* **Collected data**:
•••

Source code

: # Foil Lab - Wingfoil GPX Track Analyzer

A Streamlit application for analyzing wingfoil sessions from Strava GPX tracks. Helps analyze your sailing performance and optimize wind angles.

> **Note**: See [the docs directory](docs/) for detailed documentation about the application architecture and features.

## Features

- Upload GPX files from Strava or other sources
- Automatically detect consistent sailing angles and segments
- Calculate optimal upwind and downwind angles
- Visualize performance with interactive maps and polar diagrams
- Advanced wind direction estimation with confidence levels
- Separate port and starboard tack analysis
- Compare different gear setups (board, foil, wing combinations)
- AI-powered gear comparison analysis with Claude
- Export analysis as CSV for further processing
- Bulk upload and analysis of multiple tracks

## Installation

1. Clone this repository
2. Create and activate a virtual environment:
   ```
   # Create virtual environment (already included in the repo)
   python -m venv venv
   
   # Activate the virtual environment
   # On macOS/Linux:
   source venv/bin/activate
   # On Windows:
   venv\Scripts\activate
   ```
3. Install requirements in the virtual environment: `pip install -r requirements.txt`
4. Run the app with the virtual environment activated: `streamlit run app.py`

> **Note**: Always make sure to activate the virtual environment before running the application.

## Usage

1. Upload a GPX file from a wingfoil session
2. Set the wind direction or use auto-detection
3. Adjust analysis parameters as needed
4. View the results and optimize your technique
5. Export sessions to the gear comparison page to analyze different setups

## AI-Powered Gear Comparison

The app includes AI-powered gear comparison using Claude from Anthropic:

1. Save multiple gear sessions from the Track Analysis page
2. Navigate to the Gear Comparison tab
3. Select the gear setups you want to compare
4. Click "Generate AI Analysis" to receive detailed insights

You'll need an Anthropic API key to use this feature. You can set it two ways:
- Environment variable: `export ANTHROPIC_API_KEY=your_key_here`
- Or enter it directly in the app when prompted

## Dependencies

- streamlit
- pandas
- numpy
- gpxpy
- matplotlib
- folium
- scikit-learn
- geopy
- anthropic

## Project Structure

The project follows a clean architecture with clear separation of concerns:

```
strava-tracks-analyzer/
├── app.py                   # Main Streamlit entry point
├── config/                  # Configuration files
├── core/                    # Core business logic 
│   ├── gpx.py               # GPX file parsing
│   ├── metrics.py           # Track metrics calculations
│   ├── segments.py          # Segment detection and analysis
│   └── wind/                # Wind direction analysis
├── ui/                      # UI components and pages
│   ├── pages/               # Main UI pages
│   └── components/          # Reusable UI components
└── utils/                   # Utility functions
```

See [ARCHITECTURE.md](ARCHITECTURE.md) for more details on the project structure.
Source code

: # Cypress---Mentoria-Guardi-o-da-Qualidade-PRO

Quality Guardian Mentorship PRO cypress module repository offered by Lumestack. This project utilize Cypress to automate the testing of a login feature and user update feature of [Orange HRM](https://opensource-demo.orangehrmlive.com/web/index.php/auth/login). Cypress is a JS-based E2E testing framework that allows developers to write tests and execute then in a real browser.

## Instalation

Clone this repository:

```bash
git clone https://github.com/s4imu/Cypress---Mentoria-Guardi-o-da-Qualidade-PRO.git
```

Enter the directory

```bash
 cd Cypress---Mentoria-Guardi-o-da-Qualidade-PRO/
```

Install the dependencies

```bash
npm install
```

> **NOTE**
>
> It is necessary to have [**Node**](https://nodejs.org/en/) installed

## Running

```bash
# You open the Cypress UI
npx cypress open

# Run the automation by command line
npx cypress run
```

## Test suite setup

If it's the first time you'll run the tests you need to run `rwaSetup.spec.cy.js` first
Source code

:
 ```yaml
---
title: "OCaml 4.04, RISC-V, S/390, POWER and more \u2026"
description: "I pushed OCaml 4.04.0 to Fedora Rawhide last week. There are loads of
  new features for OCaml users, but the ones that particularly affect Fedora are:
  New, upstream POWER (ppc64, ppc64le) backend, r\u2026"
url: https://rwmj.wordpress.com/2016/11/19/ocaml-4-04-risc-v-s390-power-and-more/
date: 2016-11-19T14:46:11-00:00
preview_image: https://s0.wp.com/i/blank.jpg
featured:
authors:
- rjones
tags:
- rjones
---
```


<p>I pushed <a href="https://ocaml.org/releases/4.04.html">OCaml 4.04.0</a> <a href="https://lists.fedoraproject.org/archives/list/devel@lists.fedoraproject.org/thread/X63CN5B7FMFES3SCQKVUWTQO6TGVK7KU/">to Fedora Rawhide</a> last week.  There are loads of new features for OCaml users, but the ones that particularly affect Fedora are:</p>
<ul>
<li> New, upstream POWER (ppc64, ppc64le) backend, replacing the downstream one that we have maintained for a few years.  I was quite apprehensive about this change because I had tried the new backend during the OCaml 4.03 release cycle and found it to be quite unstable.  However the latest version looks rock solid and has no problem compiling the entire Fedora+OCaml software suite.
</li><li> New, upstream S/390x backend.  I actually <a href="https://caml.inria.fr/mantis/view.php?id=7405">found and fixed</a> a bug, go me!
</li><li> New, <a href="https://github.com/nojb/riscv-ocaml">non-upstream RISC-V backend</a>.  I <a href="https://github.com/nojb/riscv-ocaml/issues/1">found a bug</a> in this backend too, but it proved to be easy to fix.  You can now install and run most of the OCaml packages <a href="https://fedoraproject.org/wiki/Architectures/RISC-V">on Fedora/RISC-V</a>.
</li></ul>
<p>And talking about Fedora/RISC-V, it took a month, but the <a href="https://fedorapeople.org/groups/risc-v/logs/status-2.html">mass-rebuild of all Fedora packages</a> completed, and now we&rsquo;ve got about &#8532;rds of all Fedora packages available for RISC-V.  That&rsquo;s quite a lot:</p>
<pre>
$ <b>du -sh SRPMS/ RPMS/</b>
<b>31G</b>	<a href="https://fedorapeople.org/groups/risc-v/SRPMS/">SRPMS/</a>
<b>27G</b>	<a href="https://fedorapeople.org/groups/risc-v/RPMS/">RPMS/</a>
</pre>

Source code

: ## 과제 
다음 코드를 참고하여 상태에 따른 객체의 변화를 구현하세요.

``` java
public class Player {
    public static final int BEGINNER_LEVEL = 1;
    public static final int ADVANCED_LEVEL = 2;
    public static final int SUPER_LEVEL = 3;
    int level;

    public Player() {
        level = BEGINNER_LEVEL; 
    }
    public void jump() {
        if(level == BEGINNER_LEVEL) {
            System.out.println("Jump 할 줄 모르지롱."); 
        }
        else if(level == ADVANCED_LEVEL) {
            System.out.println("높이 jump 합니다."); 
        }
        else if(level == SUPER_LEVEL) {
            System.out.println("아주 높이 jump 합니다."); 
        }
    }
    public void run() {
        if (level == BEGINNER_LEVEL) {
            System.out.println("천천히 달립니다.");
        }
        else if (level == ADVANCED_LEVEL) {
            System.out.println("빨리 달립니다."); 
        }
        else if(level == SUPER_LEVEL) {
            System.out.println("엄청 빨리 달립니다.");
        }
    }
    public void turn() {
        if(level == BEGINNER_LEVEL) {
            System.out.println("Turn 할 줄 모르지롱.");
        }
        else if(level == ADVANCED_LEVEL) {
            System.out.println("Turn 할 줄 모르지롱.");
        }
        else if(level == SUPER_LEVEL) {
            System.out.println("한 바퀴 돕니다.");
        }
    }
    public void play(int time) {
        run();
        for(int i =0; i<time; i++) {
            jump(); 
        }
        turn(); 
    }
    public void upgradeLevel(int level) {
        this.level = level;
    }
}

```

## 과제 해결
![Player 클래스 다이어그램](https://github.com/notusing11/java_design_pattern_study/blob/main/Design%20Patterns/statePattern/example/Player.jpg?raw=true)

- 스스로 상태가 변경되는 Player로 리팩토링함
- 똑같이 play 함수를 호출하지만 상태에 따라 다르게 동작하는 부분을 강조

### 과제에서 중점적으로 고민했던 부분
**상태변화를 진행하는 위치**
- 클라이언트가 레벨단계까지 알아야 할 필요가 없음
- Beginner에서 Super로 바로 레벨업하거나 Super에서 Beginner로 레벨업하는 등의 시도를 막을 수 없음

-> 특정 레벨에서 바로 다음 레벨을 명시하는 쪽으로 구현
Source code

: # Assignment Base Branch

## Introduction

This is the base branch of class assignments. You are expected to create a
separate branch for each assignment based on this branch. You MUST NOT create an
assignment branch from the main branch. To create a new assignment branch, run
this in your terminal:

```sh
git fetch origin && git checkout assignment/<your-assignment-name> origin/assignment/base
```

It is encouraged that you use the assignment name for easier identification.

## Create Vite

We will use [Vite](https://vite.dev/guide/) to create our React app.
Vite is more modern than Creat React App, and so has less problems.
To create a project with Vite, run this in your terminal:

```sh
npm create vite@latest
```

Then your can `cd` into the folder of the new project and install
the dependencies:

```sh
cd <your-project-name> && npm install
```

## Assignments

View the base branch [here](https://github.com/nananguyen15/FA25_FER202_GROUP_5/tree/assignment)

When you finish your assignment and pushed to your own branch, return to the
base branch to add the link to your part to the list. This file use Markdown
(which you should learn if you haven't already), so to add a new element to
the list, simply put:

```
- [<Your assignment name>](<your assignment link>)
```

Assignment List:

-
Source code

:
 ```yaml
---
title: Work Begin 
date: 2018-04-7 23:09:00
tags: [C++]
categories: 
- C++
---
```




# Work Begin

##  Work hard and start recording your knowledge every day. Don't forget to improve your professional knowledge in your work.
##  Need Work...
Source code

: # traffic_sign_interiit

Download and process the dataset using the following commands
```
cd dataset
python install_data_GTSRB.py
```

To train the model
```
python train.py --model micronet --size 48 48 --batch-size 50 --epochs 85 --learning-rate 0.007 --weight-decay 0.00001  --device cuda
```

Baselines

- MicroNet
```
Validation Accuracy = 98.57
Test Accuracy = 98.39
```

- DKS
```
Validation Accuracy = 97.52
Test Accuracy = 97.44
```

•••

* **Task prompt**: Only lines with the word "sailing" go in the answer. Take them all from the entries above.

* **Task output**:
A Streamlit application for analyzing wingfoil sessions from Strava GPX tracks. Helps analyze your sailing performance and optimize wind angles.
- Automatically detect consistent sailing angles and segments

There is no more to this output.